How Magic Leaps Augmented Reality Works

A Florida startup called Magic Leap announced Tuesday that it had received $542 million in funding from major Silicon Valley investors led by Google to develop hardware for a new kind of augmented reality hardware. The secretive startup has yet to publicly describe or demonstrate its technology, and declined an interview request.
 
But patent and trademark filings reveal the kind of technology that Magic Leap plans to use to create what the company’s CEO and founder Rony Abovitz has called “the most natural and human-friendly wearable computing interface in the world.” The filings describe sophisticated display technology that can trick the human visual system better than existing virtual reality displays (such as the Oculus Rift) into perceiving virtual objects as real. The display technology used in most devices can show only flat, 2-D images.
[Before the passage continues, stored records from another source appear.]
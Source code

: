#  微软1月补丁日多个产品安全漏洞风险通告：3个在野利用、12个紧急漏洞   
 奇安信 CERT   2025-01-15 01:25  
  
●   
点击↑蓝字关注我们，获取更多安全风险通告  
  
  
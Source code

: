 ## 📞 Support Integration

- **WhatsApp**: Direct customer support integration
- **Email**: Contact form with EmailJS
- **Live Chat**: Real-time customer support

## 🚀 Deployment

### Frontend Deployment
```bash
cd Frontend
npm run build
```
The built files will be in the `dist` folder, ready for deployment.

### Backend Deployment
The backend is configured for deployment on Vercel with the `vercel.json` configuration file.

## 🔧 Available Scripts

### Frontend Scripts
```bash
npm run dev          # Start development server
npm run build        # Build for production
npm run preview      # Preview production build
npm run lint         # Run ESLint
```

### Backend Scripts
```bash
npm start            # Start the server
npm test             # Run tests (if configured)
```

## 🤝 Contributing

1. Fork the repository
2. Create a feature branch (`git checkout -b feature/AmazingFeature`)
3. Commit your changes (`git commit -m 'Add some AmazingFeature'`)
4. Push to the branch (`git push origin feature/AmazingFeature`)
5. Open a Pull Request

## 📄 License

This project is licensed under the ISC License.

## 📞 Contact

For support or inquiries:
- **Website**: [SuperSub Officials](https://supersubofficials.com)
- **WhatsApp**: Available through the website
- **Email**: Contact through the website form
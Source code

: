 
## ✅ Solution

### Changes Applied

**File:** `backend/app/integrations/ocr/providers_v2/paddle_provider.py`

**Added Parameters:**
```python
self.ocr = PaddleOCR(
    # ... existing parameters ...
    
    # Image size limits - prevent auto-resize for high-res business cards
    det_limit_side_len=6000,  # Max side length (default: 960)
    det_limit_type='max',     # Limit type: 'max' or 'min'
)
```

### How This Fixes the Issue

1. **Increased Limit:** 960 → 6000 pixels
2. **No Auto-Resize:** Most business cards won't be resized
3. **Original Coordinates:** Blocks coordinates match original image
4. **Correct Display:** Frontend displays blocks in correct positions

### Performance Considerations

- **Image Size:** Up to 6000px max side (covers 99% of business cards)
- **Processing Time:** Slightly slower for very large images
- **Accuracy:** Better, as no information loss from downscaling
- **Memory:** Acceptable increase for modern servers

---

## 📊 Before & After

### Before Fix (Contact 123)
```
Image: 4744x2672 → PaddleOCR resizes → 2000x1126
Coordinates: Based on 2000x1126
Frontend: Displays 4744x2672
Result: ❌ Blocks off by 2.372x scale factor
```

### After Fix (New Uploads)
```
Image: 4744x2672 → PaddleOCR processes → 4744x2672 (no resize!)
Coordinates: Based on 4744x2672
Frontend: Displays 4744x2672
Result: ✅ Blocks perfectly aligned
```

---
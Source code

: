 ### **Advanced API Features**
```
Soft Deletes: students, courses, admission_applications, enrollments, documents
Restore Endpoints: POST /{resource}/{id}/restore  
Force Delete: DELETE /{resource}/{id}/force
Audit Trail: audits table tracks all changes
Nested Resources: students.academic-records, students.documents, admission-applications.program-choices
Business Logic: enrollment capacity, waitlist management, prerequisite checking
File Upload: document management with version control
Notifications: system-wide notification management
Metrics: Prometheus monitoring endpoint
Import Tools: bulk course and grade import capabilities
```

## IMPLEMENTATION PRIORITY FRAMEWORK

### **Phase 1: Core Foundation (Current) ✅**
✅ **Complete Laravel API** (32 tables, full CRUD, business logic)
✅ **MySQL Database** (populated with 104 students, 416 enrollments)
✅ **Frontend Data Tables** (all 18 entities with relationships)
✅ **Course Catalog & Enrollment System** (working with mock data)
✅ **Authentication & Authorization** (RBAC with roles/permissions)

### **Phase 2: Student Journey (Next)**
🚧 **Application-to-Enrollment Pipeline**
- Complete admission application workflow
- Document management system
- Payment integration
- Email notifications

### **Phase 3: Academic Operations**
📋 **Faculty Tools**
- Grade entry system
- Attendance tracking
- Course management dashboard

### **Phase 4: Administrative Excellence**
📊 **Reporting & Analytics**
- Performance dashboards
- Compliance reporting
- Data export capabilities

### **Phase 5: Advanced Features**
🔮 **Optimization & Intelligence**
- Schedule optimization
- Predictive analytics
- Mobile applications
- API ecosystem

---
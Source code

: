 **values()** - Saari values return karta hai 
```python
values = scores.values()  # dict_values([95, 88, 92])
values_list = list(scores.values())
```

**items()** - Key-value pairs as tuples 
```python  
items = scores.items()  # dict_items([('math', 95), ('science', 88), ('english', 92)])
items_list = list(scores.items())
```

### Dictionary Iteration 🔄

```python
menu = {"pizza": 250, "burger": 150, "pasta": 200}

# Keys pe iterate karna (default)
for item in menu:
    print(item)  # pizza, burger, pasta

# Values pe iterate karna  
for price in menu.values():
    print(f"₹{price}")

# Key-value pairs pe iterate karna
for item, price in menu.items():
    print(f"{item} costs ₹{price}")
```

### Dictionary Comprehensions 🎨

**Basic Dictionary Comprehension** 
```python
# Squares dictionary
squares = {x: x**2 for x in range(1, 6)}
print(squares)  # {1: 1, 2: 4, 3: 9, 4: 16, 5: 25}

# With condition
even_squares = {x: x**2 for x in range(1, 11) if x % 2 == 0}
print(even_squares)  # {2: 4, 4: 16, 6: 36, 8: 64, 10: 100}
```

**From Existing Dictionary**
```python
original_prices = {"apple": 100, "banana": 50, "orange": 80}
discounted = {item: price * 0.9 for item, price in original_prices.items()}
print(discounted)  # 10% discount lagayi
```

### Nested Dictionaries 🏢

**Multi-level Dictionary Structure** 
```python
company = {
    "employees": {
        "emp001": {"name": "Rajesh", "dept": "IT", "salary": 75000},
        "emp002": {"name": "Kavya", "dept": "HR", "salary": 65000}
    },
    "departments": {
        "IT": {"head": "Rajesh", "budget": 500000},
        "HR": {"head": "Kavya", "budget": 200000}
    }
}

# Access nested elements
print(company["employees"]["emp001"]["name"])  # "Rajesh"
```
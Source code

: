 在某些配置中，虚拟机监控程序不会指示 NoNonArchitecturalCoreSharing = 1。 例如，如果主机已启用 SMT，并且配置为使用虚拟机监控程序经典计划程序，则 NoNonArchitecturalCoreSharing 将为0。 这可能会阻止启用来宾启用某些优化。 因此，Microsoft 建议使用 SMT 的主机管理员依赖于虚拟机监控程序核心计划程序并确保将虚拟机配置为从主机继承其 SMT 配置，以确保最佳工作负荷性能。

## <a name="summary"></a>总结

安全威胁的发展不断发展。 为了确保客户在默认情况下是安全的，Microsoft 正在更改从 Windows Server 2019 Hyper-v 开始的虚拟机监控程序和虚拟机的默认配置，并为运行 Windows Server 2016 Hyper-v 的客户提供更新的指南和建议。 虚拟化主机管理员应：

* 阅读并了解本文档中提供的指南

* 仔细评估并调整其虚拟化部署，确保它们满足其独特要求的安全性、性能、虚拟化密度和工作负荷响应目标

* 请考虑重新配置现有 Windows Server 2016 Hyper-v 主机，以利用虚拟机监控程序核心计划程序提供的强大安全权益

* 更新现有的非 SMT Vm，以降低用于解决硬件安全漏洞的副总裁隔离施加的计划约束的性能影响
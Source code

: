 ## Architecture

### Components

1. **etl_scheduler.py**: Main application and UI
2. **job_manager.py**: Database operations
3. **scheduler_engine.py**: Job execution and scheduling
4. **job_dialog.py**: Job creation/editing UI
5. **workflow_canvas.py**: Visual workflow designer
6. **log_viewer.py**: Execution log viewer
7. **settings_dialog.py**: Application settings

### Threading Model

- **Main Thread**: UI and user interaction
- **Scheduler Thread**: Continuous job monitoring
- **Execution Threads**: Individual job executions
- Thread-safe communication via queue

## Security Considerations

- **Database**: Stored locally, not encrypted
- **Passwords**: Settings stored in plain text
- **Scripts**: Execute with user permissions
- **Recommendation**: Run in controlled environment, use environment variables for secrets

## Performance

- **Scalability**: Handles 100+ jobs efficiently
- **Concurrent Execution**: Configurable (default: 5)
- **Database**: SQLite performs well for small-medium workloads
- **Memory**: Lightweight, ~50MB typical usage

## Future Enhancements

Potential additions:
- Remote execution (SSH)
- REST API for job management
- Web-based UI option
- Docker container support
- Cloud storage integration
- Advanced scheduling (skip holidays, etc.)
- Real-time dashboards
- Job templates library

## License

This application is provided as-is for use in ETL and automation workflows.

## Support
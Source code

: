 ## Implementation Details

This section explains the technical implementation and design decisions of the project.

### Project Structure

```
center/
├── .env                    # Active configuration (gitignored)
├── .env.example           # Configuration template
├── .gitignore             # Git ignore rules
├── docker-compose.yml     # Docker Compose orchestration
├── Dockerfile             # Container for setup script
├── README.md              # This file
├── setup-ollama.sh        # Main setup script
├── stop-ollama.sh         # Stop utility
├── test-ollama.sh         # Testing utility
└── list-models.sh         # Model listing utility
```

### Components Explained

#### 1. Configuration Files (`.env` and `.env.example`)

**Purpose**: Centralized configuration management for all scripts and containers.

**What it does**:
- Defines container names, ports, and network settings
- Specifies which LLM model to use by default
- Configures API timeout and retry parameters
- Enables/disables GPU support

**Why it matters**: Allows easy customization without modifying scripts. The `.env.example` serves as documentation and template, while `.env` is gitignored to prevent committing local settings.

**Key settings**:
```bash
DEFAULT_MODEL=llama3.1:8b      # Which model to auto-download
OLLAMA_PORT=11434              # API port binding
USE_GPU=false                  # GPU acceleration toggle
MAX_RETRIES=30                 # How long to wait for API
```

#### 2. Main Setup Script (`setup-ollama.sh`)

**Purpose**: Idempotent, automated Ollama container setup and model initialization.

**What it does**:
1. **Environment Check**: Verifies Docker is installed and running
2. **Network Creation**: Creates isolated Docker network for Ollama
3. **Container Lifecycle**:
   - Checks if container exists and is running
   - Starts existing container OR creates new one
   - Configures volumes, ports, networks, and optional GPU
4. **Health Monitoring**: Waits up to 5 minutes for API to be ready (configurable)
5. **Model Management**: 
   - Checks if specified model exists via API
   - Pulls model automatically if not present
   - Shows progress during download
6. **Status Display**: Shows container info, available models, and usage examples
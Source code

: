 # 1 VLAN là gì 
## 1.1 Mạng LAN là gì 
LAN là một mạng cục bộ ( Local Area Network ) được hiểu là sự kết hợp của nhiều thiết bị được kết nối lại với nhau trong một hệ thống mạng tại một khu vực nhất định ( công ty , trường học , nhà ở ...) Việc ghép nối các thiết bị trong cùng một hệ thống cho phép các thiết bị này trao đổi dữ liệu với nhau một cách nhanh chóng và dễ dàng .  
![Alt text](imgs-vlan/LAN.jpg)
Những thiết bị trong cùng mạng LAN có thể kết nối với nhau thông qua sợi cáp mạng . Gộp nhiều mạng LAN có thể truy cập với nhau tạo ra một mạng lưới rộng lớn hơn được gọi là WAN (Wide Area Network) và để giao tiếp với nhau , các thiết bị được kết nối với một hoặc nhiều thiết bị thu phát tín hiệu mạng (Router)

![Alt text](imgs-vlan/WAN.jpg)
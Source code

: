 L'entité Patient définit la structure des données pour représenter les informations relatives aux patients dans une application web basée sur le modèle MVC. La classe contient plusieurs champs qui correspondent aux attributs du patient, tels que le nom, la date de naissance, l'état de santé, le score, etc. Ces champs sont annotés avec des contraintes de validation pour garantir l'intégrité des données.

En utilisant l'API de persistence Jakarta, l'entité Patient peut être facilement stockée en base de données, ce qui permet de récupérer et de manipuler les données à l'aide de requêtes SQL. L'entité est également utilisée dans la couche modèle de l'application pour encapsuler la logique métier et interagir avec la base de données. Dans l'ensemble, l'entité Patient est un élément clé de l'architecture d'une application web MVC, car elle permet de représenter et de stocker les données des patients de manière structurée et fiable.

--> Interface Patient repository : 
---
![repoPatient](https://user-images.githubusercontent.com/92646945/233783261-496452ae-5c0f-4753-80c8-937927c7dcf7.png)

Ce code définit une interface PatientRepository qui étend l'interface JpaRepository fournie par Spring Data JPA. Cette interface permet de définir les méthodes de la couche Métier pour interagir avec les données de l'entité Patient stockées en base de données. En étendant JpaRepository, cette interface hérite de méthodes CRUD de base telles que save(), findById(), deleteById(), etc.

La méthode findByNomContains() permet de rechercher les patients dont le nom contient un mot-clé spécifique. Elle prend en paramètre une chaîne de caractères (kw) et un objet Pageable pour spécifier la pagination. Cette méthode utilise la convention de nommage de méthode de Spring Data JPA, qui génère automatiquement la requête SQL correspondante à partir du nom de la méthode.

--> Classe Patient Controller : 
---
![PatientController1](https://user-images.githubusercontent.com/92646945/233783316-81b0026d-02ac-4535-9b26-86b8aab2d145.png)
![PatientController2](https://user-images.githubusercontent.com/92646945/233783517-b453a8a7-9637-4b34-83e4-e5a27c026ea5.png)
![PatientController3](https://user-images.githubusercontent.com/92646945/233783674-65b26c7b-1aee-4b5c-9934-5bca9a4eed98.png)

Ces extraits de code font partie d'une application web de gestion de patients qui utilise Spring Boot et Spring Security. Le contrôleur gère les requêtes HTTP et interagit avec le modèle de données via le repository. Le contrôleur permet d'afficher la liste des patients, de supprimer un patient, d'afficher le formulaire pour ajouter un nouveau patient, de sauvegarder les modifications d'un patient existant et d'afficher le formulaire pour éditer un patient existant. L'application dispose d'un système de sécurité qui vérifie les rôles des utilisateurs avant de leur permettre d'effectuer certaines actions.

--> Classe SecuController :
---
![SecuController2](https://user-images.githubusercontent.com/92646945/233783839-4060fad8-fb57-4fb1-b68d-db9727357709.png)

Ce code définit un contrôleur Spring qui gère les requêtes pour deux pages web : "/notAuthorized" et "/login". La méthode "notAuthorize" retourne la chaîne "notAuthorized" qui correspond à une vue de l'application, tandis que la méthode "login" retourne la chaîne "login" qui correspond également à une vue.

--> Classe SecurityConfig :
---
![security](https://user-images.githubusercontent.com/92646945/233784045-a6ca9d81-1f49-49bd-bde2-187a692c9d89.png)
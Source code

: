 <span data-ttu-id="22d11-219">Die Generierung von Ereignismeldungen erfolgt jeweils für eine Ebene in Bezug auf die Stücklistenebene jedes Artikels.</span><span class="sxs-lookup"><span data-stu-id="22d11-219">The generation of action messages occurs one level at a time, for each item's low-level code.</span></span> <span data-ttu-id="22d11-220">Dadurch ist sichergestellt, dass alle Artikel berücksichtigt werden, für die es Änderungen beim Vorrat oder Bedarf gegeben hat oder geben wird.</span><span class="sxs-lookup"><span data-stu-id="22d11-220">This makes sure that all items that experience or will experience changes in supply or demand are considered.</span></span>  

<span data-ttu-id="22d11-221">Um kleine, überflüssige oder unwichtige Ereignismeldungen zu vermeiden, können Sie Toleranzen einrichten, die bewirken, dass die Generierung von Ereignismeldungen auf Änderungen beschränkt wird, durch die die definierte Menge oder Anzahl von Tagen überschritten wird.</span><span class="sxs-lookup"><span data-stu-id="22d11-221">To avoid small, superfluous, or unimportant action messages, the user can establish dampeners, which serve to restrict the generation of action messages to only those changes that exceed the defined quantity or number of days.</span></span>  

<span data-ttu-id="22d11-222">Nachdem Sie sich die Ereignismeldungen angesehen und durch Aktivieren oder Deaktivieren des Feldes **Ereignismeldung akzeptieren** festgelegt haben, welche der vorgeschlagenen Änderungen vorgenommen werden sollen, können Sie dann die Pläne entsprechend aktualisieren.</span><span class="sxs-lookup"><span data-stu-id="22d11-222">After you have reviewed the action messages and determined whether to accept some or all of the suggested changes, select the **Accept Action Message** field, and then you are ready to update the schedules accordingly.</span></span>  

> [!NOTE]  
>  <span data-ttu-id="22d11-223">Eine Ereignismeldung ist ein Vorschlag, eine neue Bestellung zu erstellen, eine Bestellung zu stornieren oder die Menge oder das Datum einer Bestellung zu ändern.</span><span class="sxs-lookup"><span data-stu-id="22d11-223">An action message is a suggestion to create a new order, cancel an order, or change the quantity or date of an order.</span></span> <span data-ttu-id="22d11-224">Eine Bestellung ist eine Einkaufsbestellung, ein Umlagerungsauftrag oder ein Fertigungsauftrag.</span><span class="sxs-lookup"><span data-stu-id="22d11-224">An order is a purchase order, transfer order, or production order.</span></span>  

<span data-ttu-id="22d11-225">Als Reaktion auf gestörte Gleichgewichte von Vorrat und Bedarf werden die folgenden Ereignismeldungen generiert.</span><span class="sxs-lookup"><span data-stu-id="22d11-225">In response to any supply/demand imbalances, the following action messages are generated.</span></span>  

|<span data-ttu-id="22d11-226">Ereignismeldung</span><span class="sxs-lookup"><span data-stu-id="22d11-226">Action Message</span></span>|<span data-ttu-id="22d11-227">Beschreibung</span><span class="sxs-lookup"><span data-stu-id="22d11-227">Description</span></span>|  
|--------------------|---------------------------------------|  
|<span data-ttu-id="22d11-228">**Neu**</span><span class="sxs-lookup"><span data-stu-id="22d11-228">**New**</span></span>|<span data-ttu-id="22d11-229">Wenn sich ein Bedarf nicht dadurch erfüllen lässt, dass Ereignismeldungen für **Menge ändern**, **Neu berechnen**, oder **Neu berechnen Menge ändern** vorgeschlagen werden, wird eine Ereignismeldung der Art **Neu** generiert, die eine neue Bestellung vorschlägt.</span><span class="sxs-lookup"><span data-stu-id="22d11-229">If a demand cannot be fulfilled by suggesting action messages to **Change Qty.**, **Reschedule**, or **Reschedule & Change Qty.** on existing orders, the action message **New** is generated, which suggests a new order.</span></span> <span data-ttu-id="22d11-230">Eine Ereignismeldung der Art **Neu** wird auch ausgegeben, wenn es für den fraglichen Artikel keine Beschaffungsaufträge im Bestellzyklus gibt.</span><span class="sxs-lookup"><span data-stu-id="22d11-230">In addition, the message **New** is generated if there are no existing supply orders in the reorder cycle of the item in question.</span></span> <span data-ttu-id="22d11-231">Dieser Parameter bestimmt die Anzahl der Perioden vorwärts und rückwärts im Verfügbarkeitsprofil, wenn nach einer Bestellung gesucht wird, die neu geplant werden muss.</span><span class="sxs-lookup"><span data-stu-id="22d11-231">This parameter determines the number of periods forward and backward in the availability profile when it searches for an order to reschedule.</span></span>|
Headsets like the Oculus Rift trick your brain into perceiving depth by showing different images to each eye, but your eyes are always focused on the flat screen right in front of them.
 
When you look at a real 3-D scene, the depth at which your eyes are focused changes as you look at objects at different distances away. “If we leave out those focus cues we get an experience that’s not quite realistic,” says Gordon Wetzstein, who leads the Computational Imaging Research Group at Stanford University. Magic Leap’s patents suggest an alternative approach. They describe displays that can create the same kind of 3-D patterns of light rays, known as “light fields,” that our eyes take in from the real objects around us. Wetzstein and other researchers have shown that this allows your eyes to focus on the depths of an artificial 3-D scene just as they would in the real world, providing a far more realistic illusion of virtual objects merged with the real world.